1066. Campus Bikes II

On a campus represented as a 2D grid, there are N workers and M bikes, with N <= M. Each worker and bike is a 2D coordinate on this grid.

We assign one unique bike to each worker so that the sum of the Manhattan distances between each worker and their assigned bike is minimized.

The Manhattan distance between two points p1 and p2 is Manhattan(p1, p2) = |p1.x - p2.x| + |p1.y - p2.y|.

Return the minimum possible sum of Manhattan distances between each worker and their assigned bike.

Example 1:

Input: workers = [[0,0],[2,1]], bikes = [[1,2],[3,3]]
Output: 6
Explanation: 
We assign bike 0 to worker 0, bike 1 to worker 1. The Manhattan distance of both assignments is 3, so the output is 6.

Example 2:

Input: workers = [[0,0],[1,1],[2,0]], bikes = [[1,0],[2,2],[2,1]]
Output: 4
Explanation: 
We first assign bike 0 to worker 0, then assign bike 1 to worker 1 or worker 2, bike 2 to worker 2 or worker 1. Both assignments lead to sum of the Manhattan distances as 4.

Note:

1. 0 <= workers[i][0], workers[i][1], bikes[i][0], bikes[i][1] < 1000

2. All worker and bike locations are distinct.
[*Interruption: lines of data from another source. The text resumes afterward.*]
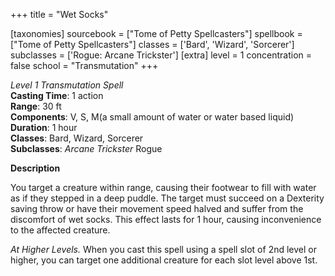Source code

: +++
title = "Wet Socks"

[taxonomies]
sourcebook = ["Tome of Petty Spellcasters"]
spellbook = ["Tome of Petty Spellcasters"]
classes = ['Bard', 'Wizard', 'Sorcerer']
subclasses = ['Rogue: Arcane Trickster']
[extra]
level = 1
concentration = false
school = "Transmutation"
+++

*Level 1 Transmutation Spell*  
**Casting Time**: 1 action  
**Range**: 30 ft  
**Components**: V, S, M(a small amount of water or water based liquid)  
**Duration**: 1 hour  
**Classes**: Bard, Wizard, Sorcerer  
**Subclasses**: _Arcane Trickster_ Rogue  

**Description**

You target a creature within range, causing their footwear to fill with water as if they stepped in a deep puddle. The target must succeed on a Dexterity saving throw or have their movement speed halved and suffer from the discomfort of wet socks. This effect lasts for 1 hour, causing inconvenience to the affected creature.

*At Higher Levels.* When you cast this spell using a spell slot of 2nd level or higher, you can target one additional creature for each slot level above 1st.
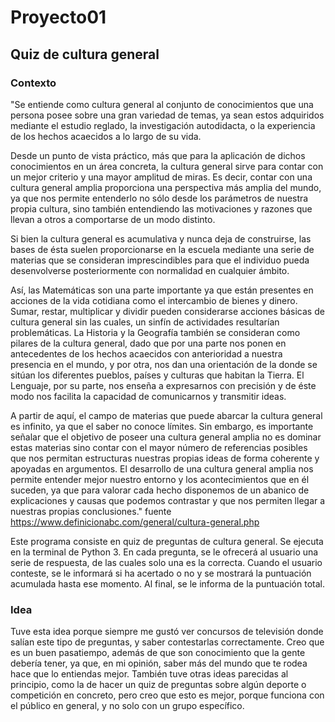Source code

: # Proyecto01

## Quiz de cultura general 

### Contexto
"Se entiende como cultura general al conjunto de conocimientos que una persona posee sobre una gran variedad de temas, ya sean estos adquiridos mediante el estudio reglado, la investigación autodidacta, o la experiencia de los hechos acaecidos a lo largo de su vida.

Desde un punto de vista práctico, más que para la aplicación de dichos conocimientos en un área concreta, la cultura general sirve para contar con un mejor criterio y una mayor amplitud de miras.
Es decir, contar con una cultura general amplia proporciona una perspectiva más amplia del mundo, ya que nos permite entenderlo no sólo desde los parámetros de nuestra propia cultura, sino también entendiendo las motivaciones y razones que llevan a otros a comportarse de un modo distinto.

Si bien la cultura general es acumulativa y nunca deja de construirse, las bases de ésta suelen proporcionarse en la escuela mediante una serie de materias que se consideran imprescindibles para que el individuo pueda desenvolverse posteriormente con normalidad en cualquier ámbito.

Así, las Matemáticas son una parte importante ya que están presentes en acciones de la vida cotidiana como el intercambio de bienes y dinero. Sumar, restar, multiplicar y dividir pueden considerarse acciones básicas de cultura general sin las cuales, un sinfín de actividades resultarían problemáticas.
La Historia y la Geografía también se consideran como pilares de la cultura general, dado que por una parte nos ponen en antecedentes de los hechos acaecidos con anterioridad a nuestra presencia en el mundo, y por otra, nos dan una orientación de la donde se sitúan los diferentes pueblos, países y culturas que habitan la Tierra.
El Lenguaje, por su parte, nos enseña a expresarnos con precisión y de éste modo nos facilita la capacidad de comunicarnos y transmitir ideas.

A partir de aquí, el campo de materias que puede abarcar la cultura general es infinito, ya que el saber no conoce límites. Sin embargo, es importante señalar que el objetivo de poseer una cultura general amplia no es dominar estas materias sino contar con el mayor número de referencias posibles que nos permitan estructuras nuestras propias ideas de forma coherente y apoyadas en argumentos.
El desarrollo de una cultura general amplia nos permite entender mejor nuestro entorno y los acontecimientos que en él suceden, ya que para valorar cada hecho disponemos de un abanico de explicaciones y causas que podemos contrastar y que nos permiten llegar a nuestras propias conclusiones." fuente https://www.definicionabc.com/general/cultura-general.php

Este programa consiste en quiz de preguntas de cultura general. Se ejecuta en la terminal de Python 3. En cada pregunta, se le ofrecerá al usuario una serie de respuesta, de las cuales solo una es la correcta. Cuando el usuario conteste, se le informará si ha acertado o no y se mostrará la puntuación acumulada hasta ese momento. Al final, se le informa de la puntuación total.

### Idea
Tuve esta idea porque siempre me gustó ver concursos de televisión donde salían este tipo de preguntas, y saber contestarlas correctamente. Creo que es un buen pasatiempo, además de que son conocimiento que la gente debería tener, ya que, en mi opinión, saber más del mundo que te rodea hace que lo entiendas mejor. También tuve otras ideas parecidas al principio, como la de hacer un quiz de preguntas sobre algún deporte o competición en concreto, pero creo que esto es mejor, porque funciona con el público en general, y no solo con un grupo específico.
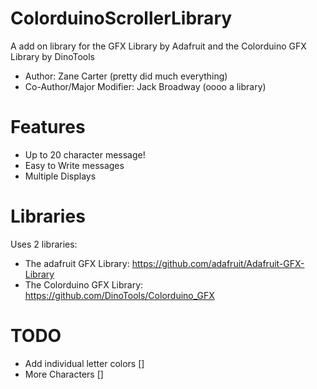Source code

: ColorduinoScrollerLibrary
=========================

A add on library for the GFX Library by Adafruit and the Colorduino GFX Library by DinoTools

- Author: Zane Carter (pretty did much everything)
- Co-Author/Major Modifier: Jack Broadway (oooo a library)

Features
========


- Up to 20 character message!
- Easy to Write messages
- Multiple Displays

Libraries
=========

Uses 2 libraries:

- The adafruit GFX Library: https://github.com/adafruit/Adafruit-GFX-Library
- The Colorduino GFX Library: https://github.com/DinoTools/Colorduino_GFX

TODO
====

- Add individual letter colors []
- More Characters []

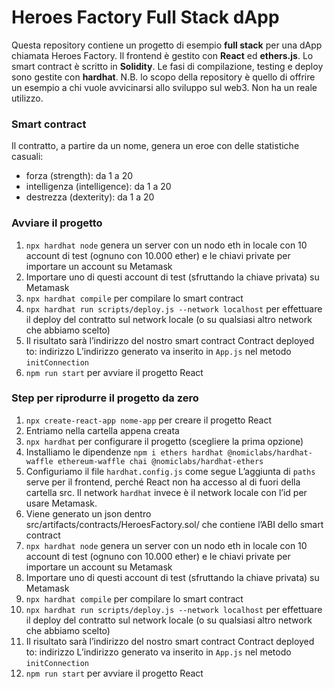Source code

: # Heroes Factory Full Stack dApp
Questa repository contiene un progetto di esempio **full stack** per una dApp chiamata Heroes Factory.
Il frontend è gestito con **React** ed **ethers.js**. Lo smart contract è scritto in **Solidity**. Le fasi di compilazione, testing e deploy sono gestite con **hardhat**.
N.B. lo scopo della repository è quello di offrire un esempio a chi vuole avvicinarsi allo sviluppo sul web3. Non ha un reale utilizzo.

### Smart contract
Il contratto, a partire da un nome, genera un eroe con delle statistiche casuali:
- forza (strength): da 1 a 20
- intelligenza (intelligence): da 1 a 20
- destrezza (dexterity): da 1 a 20

### Avviare il progetto
1. `npx hardhat node`
genera un server con un nodo eth in locale con 10 account di test (ognuno con 10.000 ether) e le chiavi private per importare un account su Metamask
1. Importare uno di questi account di test (sfruttando la chiave privata) su Metamask
1. `npx hardhat compile` per compilare lo smart contract
1. `npx hardhat run scripts/deploy.js --network localhost` 
per effettuare il deploy del contratto sul network locale (o su qualsiasi altro network che abbiamo scelto)
1. Il risultato sarà l’indirizzo del nostro smart contract
    Contract deployed to: indirizzo
    L’indirizzo generato va inserito in `App.js` nel metodo `initConnection`
1. `npm run start` per avviare il progetto React

### Step per riprodurre il progetto da zero
1. `npx create-react-app nome-app` per creare il progetto React
1. Entriamo nella cartella appena creata
1. `npx hardhat` per configurare il progetto (scegliere la prima opzione)
1. Installiamo le dipendenze
    `npm i ethers hardhat @nomiclabs/hardhat-waffle ethereum-waffle chai @nomiclabs/hardhat-ethers`
1. Configuriamo il file `hardhat.config.js` come segue
    L’aggiunta di `paths` serve per il frontend, perché React non ha accesso al di fuori della cartella src. Il network `hardhat` invece è il network locale con l’id per usare Metamask.
1. Viene generato un json dentro src/artifacts/contracts/HeroesFactory.sol/ che contiene l’ABI dello smart contract
1. `npx hardhat node`
    genera un server con un nodo eth in locale con 10 account di test (ognuno con 10.000 ether) e le chiavi private per importare un account su Metamask
1. Importare uno di questi account di test (sfruttando la chiave privata) su Metamask
1. `npx hardhat compile` per compilare lo smart contract
1. `npx hardhat run scripts/deploy.js --network localhost` 
per effettuare il deploy del contratto sul network locale (o su qualsiasi altro network che abbiamo scelto)
1. Il risultato sarà l’indirizzo del nostro smart contract
    Contract deployed to: indirizzo
    L’indirizzo generato va inserito in `App.js` nel metodo `initConnection`
1. `npm run start` per avviare il progetto React

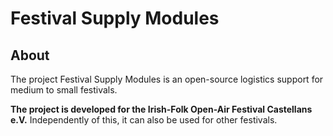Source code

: # Festival Supply Modules
## About
The project Festival Supply Modules is an open-source logistics support for medium to small festivals.

**The project is developed for the Irish-Folk Open-Air Festival Castellans e.V.** Independently of this, it can also be used for other festivals.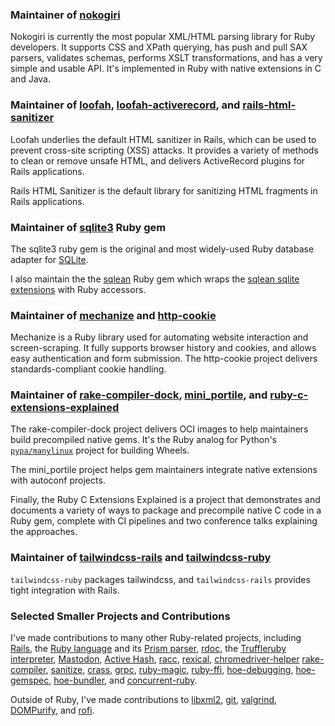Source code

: ### Maintainer of [nokogiri](http://nokogiri.org)

Nokogiri is currently the most popular XML/HTML parsing library for Ruby developers. It supports CSS
and XPath querying, has push and pull SAX parsers, validates schemas, performs XSLT transformations,
and has a very simple and usable API. It's implemented in Ruby with native extensions in C and Java.

### Maintainer of [loofah](https://rubygems.org/gems/loofah), [loofah-activerecord](https://rubygems.org/gems/loofah-activerecord), and [rails-html-sanitizer](https://github.com/rails/rails-html-sanitizer) 

Loofah underlies the default HTML sanitizer in Rails, which can be used to prevent cross-site
scripting (XSS) attacks. It provides a variety of methods to clean or remove unsafe HTML, and
delivers ActiveRecord plugins for Rails applications.

Rails HTML Sanitizer is the default library for sanitizing HTML fragments in Rails applications.

### Maintainer of [sqlite3](https://rubygems.org/gems/mechanize) Ruby gem

The sqlite3 ruby gem is the original and most widely-used Ruby database adapter for [SQLite](https://www.sqlite.org/).

I also maintain the the [sqlean](https://github.com/flavorjones/sqlean-ruby) Ruby gem which wraps the [sqlean sqlite extensions](https://github.com/nalgeon/sqlean) with Ruby accessors.

### Maintainer of [mechanize](https://rubygems.org/gems/mechanize) and [http-cookie](https://github.com/sparklemotion/http-cookie)

Mechanize is a Ruby library used for automating website interaction and screen-scraping. It fully
supports browser history and cookies, and allows easy authentication and form submission. The
http-cookie project delivers standards-compliant cookie handling.

### Maintainer of [rake-compiler-dock](https://github.com/rake-compiler/rake-compiler-dock), [mini_portile](https://github.com/flavorjones/mini_portile), and [ruby-c-extensions-explained](https://github.com/flavorjones/ruby-c-extensions-explained)

The rake-compiler-dock project delivers OCI images to help maintainers build precompiled native
gems. It's the Ruby analog for Python's [`pypa/manylinux`](https://github.com/pypa/manylinux)
project for building Wheels.

The mini_portile project helps gem maintainers integrate native extensions with autoconf projects.

Finally, the Ruby C Extensions Explained is a project that demonstrates and documents a variety of
ways to package and precompile native C code in a Ruby gem, complete with CI pipelines and two
conference talks explaining the approaches.


### Maintainer of [tailwindcss-rails](https://github.com/rails/tailwindcss-rails) and [tailwindcss-ruby](https://github.com/flavorjones/tailwindcss-ruby)

`tailwindcss-ruby` packages tailwindcss, and `tailwindcss-rails` provides tight integration with Rails.


### Selected Smaller Projects and Contributions

I've made contributions to many other Ruby-related projects, including
[Rails](https://github.com/rails/rails/commits?author=flavorjones),
the [Ruby language](https://github.com/ruby/ruby/commits?author=flavorjones)
and its [Prism parser](https://github.com/ruby/prism/commits?author=flavorjones),
[rdoc](https://github.com/ruby/rdoc/commits?author=flavorjones),
the [Truffleruby interpreter](https://github.com/oracle/truffleruby/commits?author=flavorjones),
[Mastodon](https://github.com/mastodon/mastodon/commits?author=flavorjones),
[Active Hash](https://github.com/active-hash/active_hash/commits?author=flavorjones),
[racc](https://github.com/ruby/racc/commits?author=flavorjones),
[rexical](https://github.com/sparklemotion/rexical/commits?author=flavorjones),
[chromedriver-helper](https://github.com/flavorjones/chromedriver-helper/commits?author=flavorjones)
[rake-compiler](https://github.com/rake-compiler/rake-compiler/commits?author=flavorjones),
[sanitize](https://github.com/rgrove/sanitize/commits?author=flavorjones),
[crass](https://github.com/rgrove/crass/commits?author=flavorjones),
[grpc](https://github.com/grpc/grpc/commits?author=flavorjones),
[ruby-magic](https://github.com/kwilczynski/ruby-magic/commits?author=flavorjones),
[ruby-ffi](https://github.com/ffi/ffi/commits?author=flavorjones),
[hoe-debugging](https://github.com/jbarnette/hoe-debugging/commits?author=flavorjones),
[hoe-gemspec](https://github.com/flavorjones/hoe-gemspec/commits?author=flavorjones),
[hoe-bundler](https://github.com/flavorjones/hoe-bundler/commits?author=flavorjones),
and [concurrent-ruby](https://github.com/ruby-concurrency/concurrent-ruby/commit/dd2d8cf6fc5c85c904d2892de4d89eed311b995a).

Outside of Ruby, I've made contributions to
[libxml2](https://github.com/gnome/libxml2/commits?author=flavorjones),
[git](https://github.com/git/git/commits?author=flavorjones),
[valgrind](https://sourceware.org/git/?p=valgrind.git&a=search&h=HEAD&st=commit&s=dalessio),
[DOMPurify](https://github.com/cure53/DOMPurify/commits?author=flavorjones),
and [rofi](https://github.com/davatorium/rofi/commits?author=flavorjones).
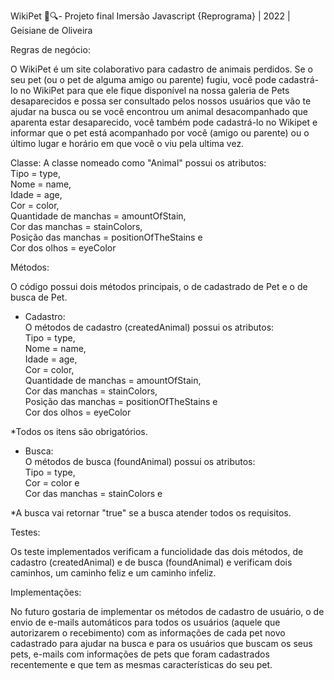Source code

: WikiPet 🐾🔍- Projeto final Imersão Javascript {Reprograma} | 2022 | Geisiane de Oliveira

Regras de negócio:

O WikiPet é um site colaborativo para cadastro de animais perdidos. Se o seu pet (ou o pet de alguma amigo ou parente) fugiu, você pode cadastrá-lo no WikiPet para que ele fique disponível na nossa galeria de Pets desaparecidos e possa ser consultado pelos nossos usuários que vão te ajudar na busca ou se você encontrou um animal desacompanhado que aparenta estar desaparecido, você também pode cadastrá-lo no Wikipet e informar que o pet está acompanhado por você (amigo ou parente) ou o último lugar e horário em que você o viu pela ultima vez.


Classe:
A classe nomeado como "Animal" possui os atributos:<br>
    Tipo = type,<br>
    Nome = name,<br>
    Idade = age,<br>
    Cor = color,<br>
    Quantidade de manchas = amountOfStain,<br>
    Cor das manchas = stainColors,<br>
    Posição das manchas = positionOfTheStains e<br>
    Cor dos olhos = eyeColor<br>

Métodos:

O código possui dois métodos principais, o de cadastrado de Pet e o de busca de Pet.
- Cadastro:<br>
    O métodos de cadastro (createdAnimal) possui os atributos:<br>
    Tipo = type,<br>
    Nome = name,<br>
    Idade = age,<br>
    Cor = color,<br>
    Quantidade de manchas = amountOfStain,<br>
    Cor das manchas = stainColors,<br>
    Posição das manchas = positionOfTheStains e<br>
    Cor dos olhos = eyeColor<br>

*Todos os itens são obrigatórios.

- Busca:<br>
    O métodos de busca (foundAnimal) possui os atributos:<br>
    Tipo = type,<br>
    Cor = color e <br>
    Cor das manchas = stainColors e<br>

*A busca vai retornar "true" se a busca atender todos os requisitos.

Testes:

Os teste implementados verificam a funciolidade das dois métodos, de cadastro (createdAnimal) e de busca (foundAnimal) e verificam dois caminhos, um caminho feliz e um caminho infeliz.


Implementações:

No futuro gostaria de implementar os métodos de cadastro de usuário, o de envio de e-mails automáticos para todos os usuários (aquele que autorizarem o recebimento) com as informações de cada pet novo cadastrado para ajudar na busca e para os usuários que buscam os seus pets, e-mails com informações de pets que foram cadastrados recentemente e que tem as mesmas características do seu pet.

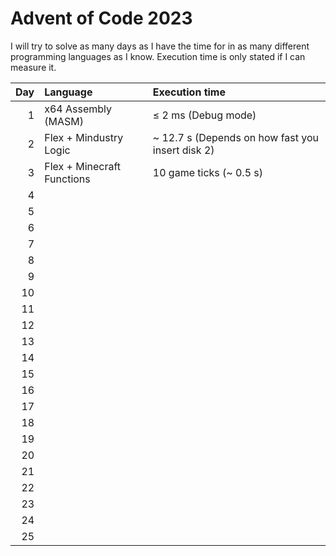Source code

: # Advent of Code 2023

I will try to solve as many days as I have the time for in as many different programming languages as I know. Execution time is only stated if I can measure it.

| Day | Language                                    | Execution time
|----:|:--------------------------------------------|:---------------
|   1 | x64 Assembly (MASM)                         | &le; 2 ms (Debug mode)
|   2 | Flex + Mindustry Logic                      | ~ 12.7 s (Depends on how fast you insert disk 2)
|   3 | Flex + Minecraft Functions                  | 10 game ticks (~ 0.5 s)
|   4 | |
|   5 | |
|   6 | |
|   7 | |
|   8 | |
|   9 | |
|  10 | |
|  11 | |
|  12 | |
|  13 | |
|  14 | |
|  15 | |
|  16 | |
|  17 | |
|  18 | |
|  19 | |
|  20 | |
|  21 | |
|  22 | |
|  23 | |
|  24 | |
|  25 | |

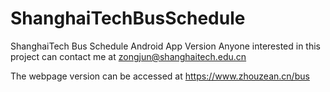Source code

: # ShanghaiTechBusSchedule
ShanghaiTech Bus Schedule Android App Version
Anyone interested in this project can contact me at zongjun@shanghaitech.edu.cn

The webpage version can be accessed at https://www.zhouzean.cn/bus 
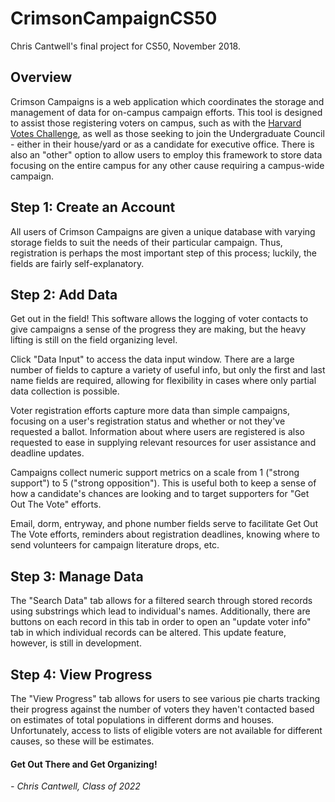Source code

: # CrimsonCampaignCS50
Chris Cantwell's final project for CS50, November 2018.

## Overview

Crimson Campaigns is a web application which coordinates the storage and
management of data for on-campus campaign efforts. This tool is designed to
assist those registering voters on campus, such as with the
[Harvard Votes Challenge](https://ash.harvard.edu/vote), as well as those seeking
to join the Undergraduate Council - either in their house/yard or as a candidate
for executive office. There is also an "other" option to allow users to employ
this framework to store data focusing on the entire campus for any other cause
requiring a campus-wide campaign.

## Step 1: Create an Account

All users of Crimson Campaigns are given a unique database with varying
storage fields to suit the needs of their particular campaign. Thus, registration
is perhaps the most important step of this process; luckily, the fields are fairly
self-explanatory.

## Step 2: Add Data

Get out in the field! This software allows the logging of voter contacts to give
campaigns a sense of the progress they are making, but the heavy lifting is
still on the field organizing level.

Click "Data Input" to access the data input window. There are a large number of
fields to capture a variety of useful info, but only the first and last name fields
are required, allowing for flexibility in cases where only partial data collection
is possible.

Voter registration efforts capture more data than simple campaigns, focusing on
a user's registration status and whether or not they've requested a ballot. Information
about where users are registered is also requested to ease in supplying relevant
resources for user assistance and deadline updates.

Campaigns collect numeric support metrics on a scale from 1 ("strong support") to
5 ("strong opposition"). This is useful both to keep a sense of how a candidate's
chances are looking and to target supporters for "Get Out The Vote" efforts.

Email, dorm, entryway, and phone number fields serve to facilitate Get Out The Vote
efforts, reminders about registration deadlines, knowing where to send volunteers
for campaign literature drops, etc.

## Step 3: Manage Data

The "Search Data" tab allows for a filtered search through stored records using
substrings which lead to individual's names. Additionally, there are buttons on
each record in this tab in order to open an "update voter info" tab in which
individual records can be altered. This update feature, however, is still in development.

## Step 4: View Progress

The "View Progress" tab allows for users to see various pie charts tracking
their progress against the number of voters they haven't contacted based on
estimates of total populations in different dorms and houses. Unfortunately,
access to lists of eligible voters are not available for different causes,
so these will be estimates.

#### Get Out There and Get Organizing!
*- Chris Cantwell, Class of 2022*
3. 1 <= workers.length <= bikes.length <= 10

// Bottom-Up Dynamic Programming
int dist(const vector<int>& p, const vector<int>& q) {
    return abs(p[0] - q[0]) + abs(p[1] - q[1]);
}
int assignBikes(vector<vector<int>>& workers, vector<vector<int>>& bikes) { // time: O(n * m * 2^m); space: O(n * 2^m)
    int n = workers.size(), m = bikes.size();
    vector<vector<int> > dp(n + 1, vector<int>(1 << m, numeric_limits<int>::max() / 2 ) );
    dp[0][0] = 0;
    int res = numeric_limits<int>::max();
    for (int i = 1; i <= n; ++i) {
        for (int state = 1; state < (1 << m); ++state) {
            for (int j = 0; j < m; ++j) {
                if ((state & (1 << j) ) == 0) continue;
                int pre_state = state ^ (1 << j);
                dp[i][state] = min(dp[i][state], dp[i - 1][pre_state] + dist(workers[i - 1], bikes[j]) );
                if (i == n) res = min(res, dp[i][state]);
            }
        }
    }
    return res;
}

// Top-Down Dynamic Programming
int helper(int i, int usedBits, vector<vector<int> >& workers, vector<vector<int> >& bikes, vector<vector<int> >& memo) {
    if (i == workers.size()) return 0;
    if (memo[i][usedBits] != 0) return memo[i][usedBits];
    int res = numeric_limits<int>::max();
    for (int j = 0; j < bikes.size(); ++j) {
        if ((usedBits & (1 << j) ) != 0) continue;
        int dist = abs(workers[i][0] - bikes[j][0]) + abs(workers[i][1] - bikes[j][1]);
        res = min(res, dist + helper(i + 1, usedBits | (1 << j), workers, bikes, memo) );
    }
    return memo[i][usedBits] = res;
}
int assignBikes(vector<vector<int>>& workers, vector<vector<int>>& bikes) {
    vector<vector<int> > memo(workers.size(), vector<int>(1 << bikes.size() ) );
    return helper(0, 0, workers, bikes, memo);
}